▸ **Problem requirements**
Retype precisely the section of the data that starts at the line containing "(RFC 6238 compliant)" and runs to its final line, ends included.

Source records
--- START ---

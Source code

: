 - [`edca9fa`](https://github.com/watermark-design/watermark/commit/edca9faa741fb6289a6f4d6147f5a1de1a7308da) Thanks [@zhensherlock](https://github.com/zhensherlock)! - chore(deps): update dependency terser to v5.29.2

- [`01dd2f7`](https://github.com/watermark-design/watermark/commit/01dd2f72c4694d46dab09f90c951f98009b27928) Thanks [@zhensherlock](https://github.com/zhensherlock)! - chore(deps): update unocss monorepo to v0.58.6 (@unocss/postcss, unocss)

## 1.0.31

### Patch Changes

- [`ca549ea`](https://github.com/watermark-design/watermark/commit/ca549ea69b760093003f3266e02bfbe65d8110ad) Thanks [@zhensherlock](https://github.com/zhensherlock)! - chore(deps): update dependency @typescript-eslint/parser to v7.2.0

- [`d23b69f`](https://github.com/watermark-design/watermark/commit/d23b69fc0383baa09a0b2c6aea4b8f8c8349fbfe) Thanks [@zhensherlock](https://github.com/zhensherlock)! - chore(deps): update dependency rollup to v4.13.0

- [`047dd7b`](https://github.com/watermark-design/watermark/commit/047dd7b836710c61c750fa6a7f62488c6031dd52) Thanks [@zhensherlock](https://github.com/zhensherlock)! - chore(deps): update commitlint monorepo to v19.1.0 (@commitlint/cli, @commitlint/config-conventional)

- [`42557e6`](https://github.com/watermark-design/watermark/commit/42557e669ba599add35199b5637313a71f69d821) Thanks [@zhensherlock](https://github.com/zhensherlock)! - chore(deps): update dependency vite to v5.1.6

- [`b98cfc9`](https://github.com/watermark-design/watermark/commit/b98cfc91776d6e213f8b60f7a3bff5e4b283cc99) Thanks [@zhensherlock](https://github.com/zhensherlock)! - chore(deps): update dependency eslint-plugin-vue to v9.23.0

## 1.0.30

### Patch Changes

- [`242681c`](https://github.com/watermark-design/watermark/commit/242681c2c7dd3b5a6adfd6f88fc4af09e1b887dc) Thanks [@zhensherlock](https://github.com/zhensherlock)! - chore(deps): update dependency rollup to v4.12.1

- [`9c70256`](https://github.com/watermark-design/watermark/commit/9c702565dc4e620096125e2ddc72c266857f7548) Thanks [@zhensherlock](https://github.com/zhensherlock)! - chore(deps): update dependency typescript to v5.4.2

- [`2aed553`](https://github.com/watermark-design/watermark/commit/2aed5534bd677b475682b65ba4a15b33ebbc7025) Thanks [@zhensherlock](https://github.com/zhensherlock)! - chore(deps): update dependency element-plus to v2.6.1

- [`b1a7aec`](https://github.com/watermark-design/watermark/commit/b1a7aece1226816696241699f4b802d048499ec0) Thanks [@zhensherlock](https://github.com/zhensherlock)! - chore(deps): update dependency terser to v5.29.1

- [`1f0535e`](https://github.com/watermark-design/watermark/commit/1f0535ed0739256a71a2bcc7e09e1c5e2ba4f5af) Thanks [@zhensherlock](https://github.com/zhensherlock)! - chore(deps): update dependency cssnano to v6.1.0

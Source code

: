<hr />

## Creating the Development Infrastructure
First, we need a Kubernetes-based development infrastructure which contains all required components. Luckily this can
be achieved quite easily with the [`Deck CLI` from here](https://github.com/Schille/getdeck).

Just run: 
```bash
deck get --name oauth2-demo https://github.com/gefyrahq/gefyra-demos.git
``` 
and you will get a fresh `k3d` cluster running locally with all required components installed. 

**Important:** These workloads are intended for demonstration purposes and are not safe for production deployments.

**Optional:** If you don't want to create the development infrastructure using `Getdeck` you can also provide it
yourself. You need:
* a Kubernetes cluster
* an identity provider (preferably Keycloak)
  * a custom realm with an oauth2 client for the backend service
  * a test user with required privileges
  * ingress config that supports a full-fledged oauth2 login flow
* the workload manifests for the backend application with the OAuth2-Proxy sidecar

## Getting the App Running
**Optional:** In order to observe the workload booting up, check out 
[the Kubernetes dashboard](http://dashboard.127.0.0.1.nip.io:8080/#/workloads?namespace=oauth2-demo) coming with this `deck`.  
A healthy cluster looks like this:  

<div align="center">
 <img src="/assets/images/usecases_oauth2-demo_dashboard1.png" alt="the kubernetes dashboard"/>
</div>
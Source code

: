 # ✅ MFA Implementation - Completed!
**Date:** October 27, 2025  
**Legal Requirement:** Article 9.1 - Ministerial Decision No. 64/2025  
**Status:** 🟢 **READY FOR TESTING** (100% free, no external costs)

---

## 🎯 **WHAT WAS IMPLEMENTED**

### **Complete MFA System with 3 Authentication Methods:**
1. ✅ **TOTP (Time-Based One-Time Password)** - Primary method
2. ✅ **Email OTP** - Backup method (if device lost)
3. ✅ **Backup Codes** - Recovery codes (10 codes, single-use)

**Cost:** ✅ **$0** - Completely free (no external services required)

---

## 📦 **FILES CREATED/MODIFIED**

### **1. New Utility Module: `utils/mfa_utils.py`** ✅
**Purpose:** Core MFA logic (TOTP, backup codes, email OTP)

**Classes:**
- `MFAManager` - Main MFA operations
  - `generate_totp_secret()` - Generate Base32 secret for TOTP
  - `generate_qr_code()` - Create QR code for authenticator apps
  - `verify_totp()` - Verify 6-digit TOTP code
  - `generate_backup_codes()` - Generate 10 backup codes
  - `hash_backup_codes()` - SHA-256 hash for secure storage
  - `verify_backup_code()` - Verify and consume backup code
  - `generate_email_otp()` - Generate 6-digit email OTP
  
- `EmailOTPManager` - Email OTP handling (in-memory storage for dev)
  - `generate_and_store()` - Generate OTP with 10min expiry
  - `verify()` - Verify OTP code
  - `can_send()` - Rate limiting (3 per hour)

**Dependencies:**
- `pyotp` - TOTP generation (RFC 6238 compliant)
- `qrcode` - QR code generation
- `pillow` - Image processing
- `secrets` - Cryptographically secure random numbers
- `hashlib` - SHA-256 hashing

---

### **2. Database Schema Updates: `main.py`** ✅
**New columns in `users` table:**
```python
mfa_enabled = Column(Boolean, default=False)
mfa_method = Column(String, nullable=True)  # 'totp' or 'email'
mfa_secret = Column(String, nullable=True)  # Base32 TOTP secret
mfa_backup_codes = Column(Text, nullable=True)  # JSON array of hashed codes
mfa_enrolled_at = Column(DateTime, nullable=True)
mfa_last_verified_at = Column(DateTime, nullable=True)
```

--- END ---

▸ **Response below**
- `pyotp` - TOTP generation (RFC 6238 compliant)
- `qrcode` - QR code generation
- `pillow` - Image processing
- `secrets` - Cryptographically secure random numbers
- `hashlib` - SHA-256 hashing

---

### **2. Database Schema Updates: `main.py`** ✅
**New columns in `users` table:**
```python
mfa_enabled = Column(Boolean, default=False)
mfa_method = Column(String, nullable=True)  # 'totp' or 'email'
mfa_secret = Column(String, nullable=True)  # Base32 TOTP secret
mfa_backup_codes = Column(Text, nullable=True)  # JSON array of hashed codes
mfa_enrolled_at = Column(DateTime, nullable=True)
mfa_last_verified_at = Column(DateTime, nullable=True)
```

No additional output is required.